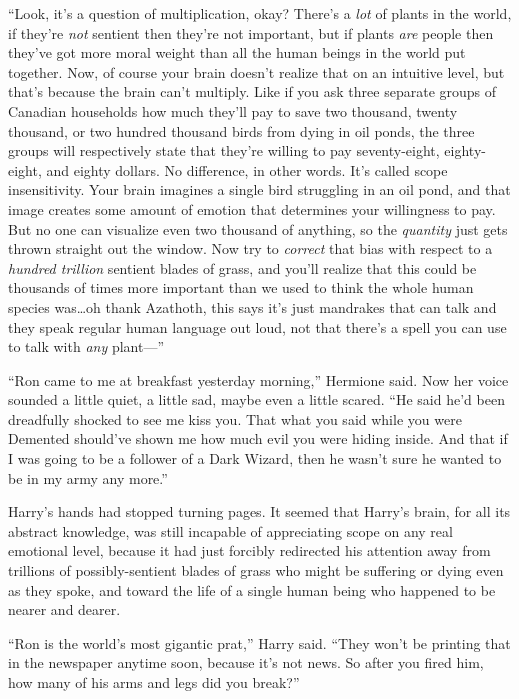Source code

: “Look, it’s a question of multiplication, okay? There’s a \emph{lot} of plants in the world, if they’re \emph{not} sentient then they’re not important, but if plants \emph{are} people then they’ve got more moral weight than all the human beings in the world put together. Now, of course your brain doesn’t realize that on an intuitive level, but that’s because the brain can’t multiply. Like if you ask three separate groups of Canadian households how much they’ll pay to save two thousand, twenty thousand, or two hundred thousand birds from dying in oil ponds, the three groups will respectively state that they’re willing to pay seventy-eight, eighty-eight, and eighty dollars. No difference, in other words. It’s called scope insensitivity. Your brain imagines a single bird struggling in an oil pond, and that image creates some amount of emotion that determines your willingness to pay. But no one can visualize even two thousand of anything, so the \emph{quantity} just gets thrown straight out the window. Now try to \emph{correct} that bias with respect to a \emph{hundred trillion} sentient blades of grass, and you’ll realize that this could be thousands of times more important than we used to think the whole human species was…oh thank Azathoth, this says it’s just mandrakes that can talk and they speak regular human language out loud, not that there’s a spell you can use to talk with \emph{any} plant—”

“Ron came to me at breakfast yesterday morning,” Hermione said. Now her voice sounded a little quiet, a little sad, maybe even a little scared. “He said he’d been dreadfully shocked to see me kiss you. That what you said while you were Demented should’ve shown me how much evil you were hiding inside. And that if I was going to be a follower of a Dark Wizard, then he wasn’t sure he wanted to be in my army any more.”

Harry’s hands had stopped turning pages. It seemed that Harry’s brain, for all its abstract knowledge, was still incapable of appreciating scope on any real emotional level, because it had just forcibly redirected his attention away from trillions of possibly-sentient blades of grass who might be suffering or dying even as they spoke, and toward the life of a single human being who happened to be nearer and dearer.

“Ron is the world’s most gigantic prat,” Harry said. “They won’t be printing that in the newspaper anytime soon, because it’s not news. So after you fired him, how many of his arms and legs did you break?”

ASSIGNED TASK » Each line of the data above must be reproduced as written. Skip the pictures.

YOUR RESPONSE »
Source code

: “Look, it’s a question of multiplication, okay? There’s a \emph{lot} of plants in the world, if they’re \emph{not} sentient then they’re not important, but if plants \emph{are} people then they’ve got more moral weight than all the human beings in the world put together. Now, of course your brain doesn’t realize that on an intuitive level, but that’s because the brain can’t multiply. Like if you ask three separate groups of Canadian households how much they’ll pay to save two thousand, twenty thousand, or two hundred thousand birds from dying in oil ponds, the three groups will respectively state that they’re willing to pay seventy-eight, eighty-eight, and eighty dollars. No difference, in other words. It’s called scope insensitivity. Your brain imagines a single bird struggling in an oil pond, and that image creates some amount of emotion that determines your willingness to pay. But no one can visualize even two thousand of anything, so the \emph{quantity} just gets thrown straight out the window. Now try to \emph{correct} that bias with respect to a \emph{hundred trillion} sentient blades of grass, and you’ll realize that this could be thousands of times more important than we used to think the whole human species was…oh thank Azathoth, this says it’s just mandrakes that can talk and they speak regular human language out loud, not that there’s a spell you can use to talk with \emph{any} plant—”

“Ron came to me at breakfast yesterday morning,” Hermione said. Now her voice sounded a little quiet, a little sad, maybe even a little scared. “He said he’d been dreadfully shocked to see me kiss you. That what you said while you were Demented should’ve shown me how much evil you were hiding inside. And that if I was going to be a follower of a Dark Wizard, then he wasn’t sure he wanted to be in my army any more.”

Harry’s hands had stopped turning pages. It seemed that Harry’s brain, for all its abstract knowledge, was still incapable of appreciating scope on any real emotional level, because it had just forcibly redirected his attention away from trillions of possibly-sentient blades of grass who might be suffering or dying even as they spoke, and toward the life of a single human being who happened to be nearer and dearer.

“Ron is the world’s most gigantic prat,” Harry said. “They won’t be printing that in the newspaper anytime soon, because it’s not news. So after you fired him, how many of his arms and legs did you break?”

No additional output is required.